Your task is to find every line of the listing that includes "referrer" and copy it.

--------------------------------

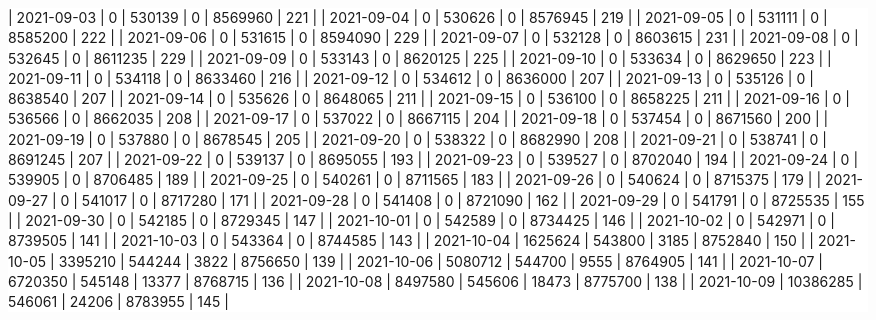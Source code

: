 | 2021-09-03 | 0 | 530139 | 0 | 8569960 | 221 |
| 2021-09-04 | 0 | 530626 | 0 | 8576945 | 219 |
| 2021-09-05 | 0 | 531111 | 0 | 8585200 | 222 |
| 2021-09-06 | 0 | 531615 | 0 | 8594090 | 229 |
| 2021-09-07 | 0 | 532128 | 0 | 8603615 | 231 |
| 2021-09-08 | 0 | 532645 | 0 | 8611235 | 229 |
| 2021-09-09 | 0 | 533143 | 0 | 8620125 | 225 |
| 2021-09-10 | 0 | 533634 | 0 | 8629650 | 223 |
| 2021-09-11 | 0 | 534118 | 0 | 8633460 | 216 |
| 2021-09-12 | 0 | 534612 | 0 | 8636000 | 207 |
| 2021-09-13 | 0 | 535126 | 0 | 8638540 | 207 |
| 2021-09-14 | 0 | 535626 | 0 | 8648065 | 211 |
| 2021-09-15 | 0 | 536100 | 0 | 8658225 | 211 |
| 2021-09-16 | 0 | 536566 | 0 | 8662035 | 208 |
| 2021-09-17 | 0 | 537022 | 0 | 8667115 | 204 |
| 2021-09-18 | 0 | 537454 | 0 | 8671560 | 200 |
| 2021-09-19 | 0 | 537880 | 0 | 8678545 | 205 |
| 2021-09-20 | 0 | 538322 | 0 | 8682990 | 208 |
| 2021-09-21 | 0 | 538741 | 0 | 8691245 | 207 |
| 2021-09-22 | 0 | 539137 | 0 | 8695055 | 193 |
| 2021-09-23 | 0 | 539527 | 0 | 8702040 | 194 |
| 2021-09-24 | 0 | 539905 | 0 | 8706485 | 189 |
| 2021-09-25 | 0 | 540261 | 0 | 8711565 | 183 |
| 2021-09-26 | 0 | 540624 | 0 | 8715375 | 179 |
| 2021-09-27 | 0 | 541017 | 0 | 8717280 | 171 |
| 2021-09-28 | 0 | 541408 | 0 | 8721090 | 162 |
| 2021-09-29 | 0 | 541791 | 0 | 8725535 | 155 |
| 2021-09-30 | 0 | 542185 | 0 | 8729345 | 147 |
| 2021-10-01 | 0 | 542589 | 0 | 8734425 | 146 |
| 2021-10-02 | 0 | 542971 | 0 | 8739505 | 141 |
| 2021-10-03 | 0 | 543364 | 0 | 8744585 | 143 |
| 2021-10-04 | 1625624 | 543800 | 3185 | 8752840 | 150 |
| 2021-10-05 | 3395210 | 544244 | 3822 | 8756650 | 139 |
| 2021-10-06 | 5080712 | 544700 | 9555 | 8764905 | 141 |
| 2021-10-07 | 6720350 | 545148 | 13377 | 8768715 | 136 |
| 2021-10-08 | 8497580 | 545606 | 18473 | 8775700 | 138 |
| 2021-10-09 | 10386285 | 546061 | 24206 | 8783955 | 145 |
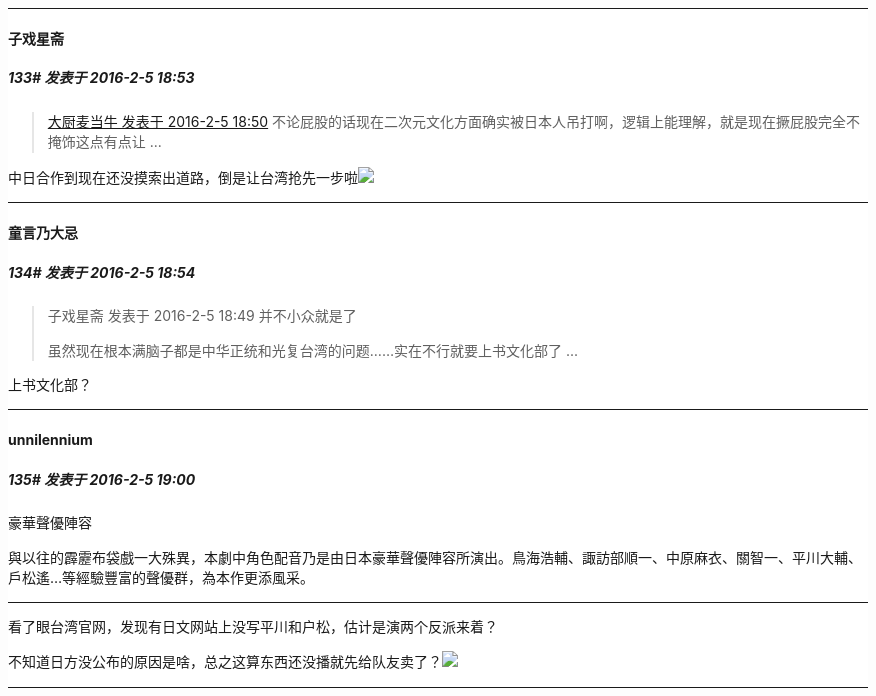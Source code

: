 
*****

####  子戏星斋  
##### 133#       发表于 2016-2-5 18:53



<blockquote><a href="httphttps://bbs.saraba1st.com/2b/forum.php?mod=redirect&amp;amp;goto=findpost&amp;amp;pid=31501657&amp;amp;ptid=1210441" target="_blank">大厨麦当牛 发表于 2016-2-5 18:50</a>
不论屁股的话现在二次元文化方面确实被日本人吊打啊，逻辑上能理解，就是现在撅屁股完全不掩饰这点有点让 ...</blockquote>
中日合作到现在还没摸索出道路，倒是让台湾抢先一步啦<img src="https://static.saraba1st.com/image/smiley/normal/075.gif" referrerpolicy="no-referrer">







*****

####  童言乃大忌  
##### 134#       发表于 2016-2-5 18:54



<blockquote>子戏星斋 发表于 2016-2-5 18:49
并不小众就是了


虽然现在根本满脑子都是中华正统和光复台湾的问题……实在不行就要上书文化部了 ...</blockquote>
上书文化部？







*****

####  unnilennium  
##### 135#       发表于 2016-2-5 19:00




豪華聲優陣容


與以往的霹靂布袋戲一大殊異，本劇中角色配音乃是由日本豪華聲優陣容所演出。鳥海浩輔、諏訪部順一、中原麻衣、關智一、平川大輔、戶松遙…等經驗豐富的聲優群，為本作更添風采。


---------------

看了眼台湾官网，发现有日文网站上没写平川和户松，估计是演两个反派来着？

不知道日方没公布的原因是啥，总之这算东西还没播就先给队友卖了？<img src="https://static.saraba1st.com/image/smiley/face/149.gif" referrerpolicy="no-referrer">







*****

--------------------------------

TASK ANSWER
中日合作到现在还没摸索出道路，倒是让台湾抢先一步啦<img src="https://static.saraba1st.com/image/smiley/normal/075.gif" referrerpolicy="no-referrer">
不知道日方没公布的原因是啥，总之这算东西还没播就先给队友卖了？<img src="https://static.saraba1st.com/image/smiley/face/149.gif" referrerpolicy="no-referrer">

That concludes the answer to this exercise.